Но некоторые пессимистические нотки пробиваются сами собой. Уже в стремлении оправдать зло, гнев, месть и т. д., как сдерживающую плотину, обнаруживается немое недоверие к природе человека. Дюринг не верит не только в бессмертие души, но и в бессмертие мира; он полагает, что мир когда-нибудь придет к концу, и с гибелью его потонет в материи все; материалист опять-таки напоминает нам о том, что нас касается только жизнь, а что дальше, для нас безразлично. С углублением в эту мысль, своего рода философское «после нас хоть потоп», мы видим надвигающуюся пресловутую шопенгауэровскую Нирвану, в которой должно потонуть все. Но и в жизни, по убеждению Дюринга[154], с увеличением ценности жизни, с вырастанием прекрасных сторон ее возникают рядом самые интенсивные и утонченные злые стороны, которые необходимо преодолеть или претерпеть. Здесь опять невольно вспоминается Лукреций, более безыскусственно и правдиво отдающийся пессимистическим следствиям: убеждая не бояться смерти и не верить в существование ада, он напоминает[155] в поэтической форме, что подлинные муки ада даны в жизни, а не в мнимой глубине Ахерона; а в другом месте он добавляет[156], что не было бы никакой потери, если бы нас вообще не было.

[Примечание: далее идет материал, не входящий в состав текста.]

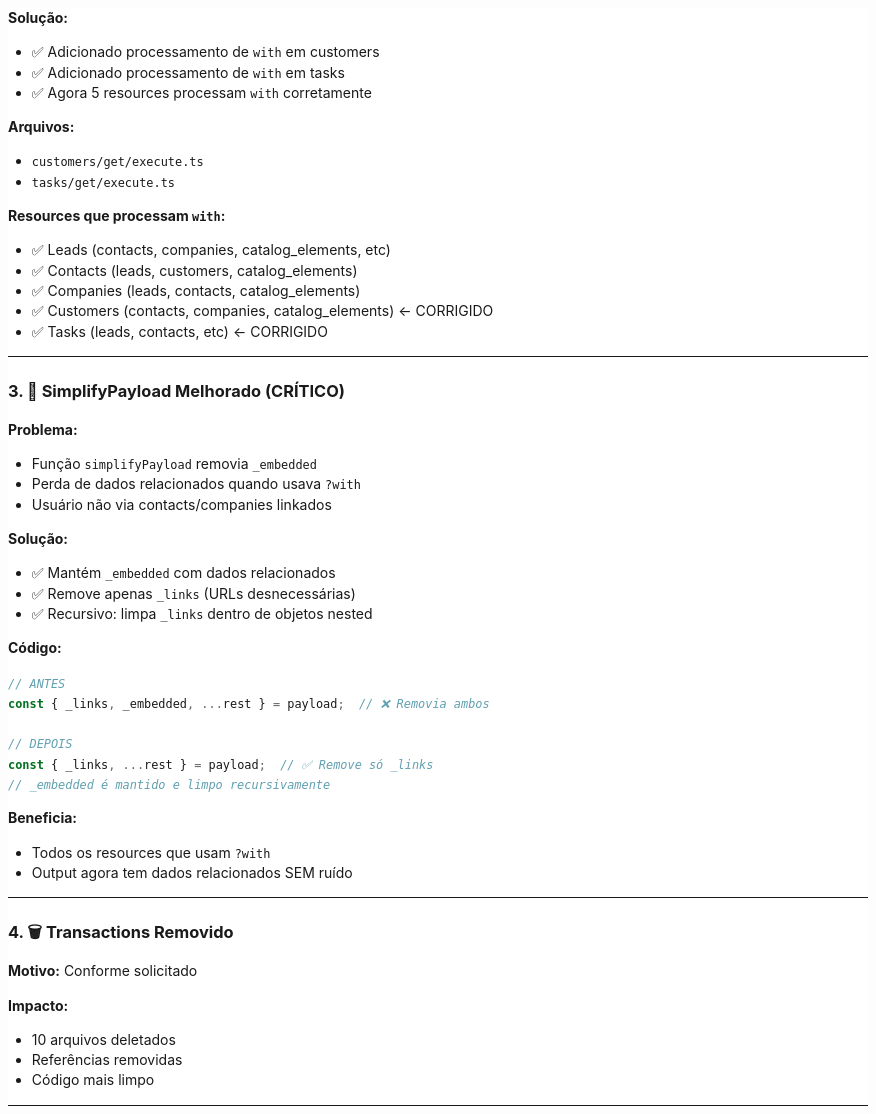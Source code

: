 **Solução:**
- ✅ Adicionado processamento de `with` em customers
- ✅ Adicionado processamento de `with` em tasks
- ✅ Agora 5 resources processam `with` corretamente

**Arquivos:**
- `customers/get/execute.ts`
- `tasks/get/execute.ts`

**Resources que processam `with`:**
- ✅ Leads (contacts, companies, catalog_elements, etc)
- ✅ Contacts (leads, customers, catalog_elements)
- ✅ Companies (leads, contacts, catalog_elements)
- ✅ Customers (contacts, companies, catalog_elements) ← CORRIGIDO
- ✅ Tasks (leads, contacts, etc) ← CORRIGIDO

---

### 3. 🔴 SimplifyPayload Melhorado (CRÍTICO)

**Problema:**
- Função `simplifyPayload` removia `_embedded`
- Perda de dados relacionados quando usava `?with`
- Usuário não via contacts/companies linkados

**Solução:**
- ✅ Mantém `_embedded` com dados relacionados
- ✅ Remove apenas `_links` (URLs desnecessárias)
- ✅ Recursivo: limpa `_links` dentro de objetos nested

**Código:**
```typescript
// ANTES
const { _links, _embedded, ...rest } = payload;  // ❌ Removia ambos

// DEPOIS  
const { _links, ...rest } = payload;  // ✅ Remove só _links
// _embedded é mantido e limpo recursivamente
```

**Beneficia:**
- Todos os resources que usam `?with`
- Output agora tem dados relacionados SEM ruído

---

### 4. 🗑️ Transactions Removido

**Motivo:** Conforme solicitado

**Impacto:**
- 10 arquivos deletados
- Referências removidas
- Código mais limpo

---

Страшное описание чумы, завершающее поэму старого материалиста, способно блестяще подтвердить мысль его об освободительном значении смерти, но оно вместе с тем дает и страшную картину жизни, завершенную картиной чудовищных человеческих страданий.
Таков итог этой материалистической попытки понять мир и жизнь и указать истинные пути человеку. Здесь много ценных мыслей, но там, где Дюринг пробился к установлению целей, идеалов, хотя бы и «практически осуществимых», сразу встает вопрос не об их практической приемлемости, а об их логической правомерности и последовательном обосновании основными положениями материалистического мировоззрения – вопрос о том, как они связаны с материализмом и вытекают из него. По самой сути материализма Дюринг мог максимально говорить с известным правом только об известной простоте или сложности явлений. Уже понятие развития предполагает известную цель и критерий, без которых оно есть только изменение; иначе речь о высшем и низшем лишена всякого оправдания. Дюринг сам в одном месте[157] произносит знаменательную фразу: «Из простого бытия никогда нельзя добыть долженствование». Тем не менее материалисты, как Дюринг, именно этот грех и берут на свою душу: они вводят такие основы, совершенно исключающие момент ценностей, возможность и правомерность целей и идеалов, высшего и низшего и т. п., которыми они все-таки пользуются. Посвятив первые две главы своего труда необычайно резким нападкам на всех трансцендентистов, Дюринг дальше переходит к изложению собственного учения и с первого же шага делает знаменательный поворот, мало заметный внешне, но очень значительный по своим следствиям, а именно: он различает два отдела мира, бессознательный и сознательный, ставит их в отношение средства и цели, внутреннего и внешнего, низшего и высшего и говорит о жизни как о работе природы в направлении повышения и обогащения содержания[158], не задаваясь сокрушительным вопросом, каким образом материалист должен помириться с понятием «внутреннего мира» или с понятием ценности, заключенном в речах о высшем и низшем. Ведь по существу везде одна и та же идея материальной природы, устраняющей всякую возможность неоднородности. Но скрытые и неоправданные элементы дают дальше пышный цвет, и Дюринг, не оглядываясь, говорит о благородстве, о человечности и даже о «долге».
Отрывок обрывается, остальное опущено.